Shannon and Weaver were not talking about human communication but about electronic communication.

 

In fact, Shannon was working for the Bell telephone laboratory, but his model was found useful in describing human communication.

Shannon–Weaver model is consistent with Aristotle’s position, see Figure 1.3. If we translate the source into the speaker, the signal into the speech and the destination into listener, we have the Aristotelian model, plus two added ingredients: a transmitter which sends out the source’s message and a receiver, which catches the message from destination.  However, if we choose to draw a diagram of human communication, we must remember that the process itself is more complicated than a picture or description of it, which are likely to draw. Most of the communication process is in the black box of our central nervous system, the content which we understand vaguely.

 

Most of our current communication models are similar to Aristotle’s, though some what more complex. They differ partly in terminology and partly in differences in the point of view of the disciplines out of which they emerged.

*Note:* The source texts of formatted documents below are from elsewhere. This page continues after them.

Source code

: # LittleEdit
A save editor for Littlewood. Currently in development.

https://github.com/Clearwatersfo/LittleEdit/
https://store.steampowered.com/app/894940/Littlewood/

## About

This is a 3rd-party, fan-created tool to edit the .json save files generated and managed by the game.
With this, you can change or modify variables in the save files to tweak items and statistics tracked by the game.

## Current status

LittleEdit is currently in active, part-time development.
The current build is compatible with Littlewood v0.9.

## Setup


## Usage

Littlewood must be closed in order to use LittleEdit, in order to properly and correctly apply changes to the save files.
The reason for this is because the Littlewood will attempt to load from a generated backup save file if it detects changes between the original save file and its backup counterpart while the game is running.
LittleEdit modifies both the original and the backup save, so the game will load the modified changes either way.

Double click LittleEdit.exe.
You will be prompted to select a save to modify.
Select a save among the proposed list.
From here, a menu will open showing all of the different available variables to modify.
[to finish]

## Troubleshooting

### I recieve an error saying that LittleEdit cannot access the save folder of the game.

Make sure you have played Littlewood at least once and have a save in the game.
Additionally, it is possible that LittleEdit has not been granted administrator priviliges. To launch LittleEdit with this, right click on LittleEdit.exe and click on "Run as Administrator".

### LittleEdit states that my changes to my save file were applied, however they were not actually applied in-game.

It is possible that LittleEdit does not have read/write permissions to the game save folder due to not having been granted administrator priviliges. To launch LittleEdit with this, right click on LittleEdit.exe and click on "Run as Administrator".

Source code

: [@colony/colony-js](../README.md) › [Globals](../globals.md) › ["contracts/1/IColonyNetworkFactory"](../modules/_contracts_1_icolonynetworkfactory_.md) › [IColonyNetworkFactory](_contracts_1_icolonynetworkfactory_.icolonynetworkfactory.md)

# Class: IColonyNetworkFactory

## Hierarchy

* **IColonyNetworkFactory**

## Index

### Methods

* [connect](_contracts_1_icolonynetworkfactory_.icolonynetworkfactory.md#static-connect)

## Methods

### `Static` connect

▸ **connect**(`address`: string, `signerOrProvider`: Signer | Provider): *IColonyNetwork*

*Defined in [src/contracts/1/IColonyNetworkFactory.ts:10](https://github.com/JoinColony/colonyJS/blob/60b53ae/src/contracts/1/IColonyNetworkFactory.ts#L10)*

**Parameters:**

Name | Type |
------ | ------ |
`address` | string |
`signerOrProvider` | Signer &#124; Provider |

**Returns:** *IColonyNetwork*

Figure 1.3: Shannon – Weaver model

 

1.6

Basic Elements of Communication Model

1.6 Basic Elements of Communication Model

 Researchers call our attention to several elements in the communication process: source, message, channel, receiver, effect, feedback and more.  The communication process remains basically the same for interpersonal and mass communication.  The psychology of communication is basically the same in both, see Figure 1.4.

1.6.1 Source/Encoder

 

We can say that all human communication has some source, some person or group of persons with a purpose for communicating.  The source has ideas, needs, intentions, information and a purpose for communication, which he translated into a code, a language.  This is performed by the encoder who is responsible for taking the ideas of the source and putting them in a code, expressing the source’s purpose in a form of a message.  As source encoder, our communication skill levels determine on communication fidelity in two ways:

1-   They affect our ability to analyze our purpose and intentions, our ability to say some thing when we communicate.

2-   They affect our ability to encode messages which express what we intend.

3-   There are at least four kinds of factors within the source, which can increase the fidelity in communication.  These are:

1-             Communication skills.

2-             Attitude.

3-             Knowledge level.

4-             Socio-cultural system.

1.6.2 Receiver/Decoder

The receiver is the most important link in the communication processIf the source does not reach the receiver with his message, he might as well have talked to himself.  The receiver is the target of communication that we want to have the positive response.

 

Both the source and the receiver can be analyzed in terms of four factors: their communication skills, attitudes, knowledge levels, cultural contexts and social systems.  The receiver always has to be kept in mind when the source makes decisions concerning different communication variables.

 

The relationship between the source and the receiver may include:

 

            - Stimulus                                           - Response

            - Sender                                             - Receiver

            - Encoder                                           - Decoder

            - Source                                             - Destination

            - Actor                                                 - Audience

            - Communicator                                - Communicate

 

The left column represents the part of guiding the act of communication.  The right–column represents those participants who by their receiving the message allow the communicative act to be completed and thus have an effect.

 

1.6.3 Messages

 

The message is the translation of ideas proposes and intentions into a code and a systematic set of symbols. Berlo says that there are three factors that should be taken into account considering the message:

A.     Message code: which has to do with the way in which symbols are structured?

B.     Content: the selection of material to express the purpose.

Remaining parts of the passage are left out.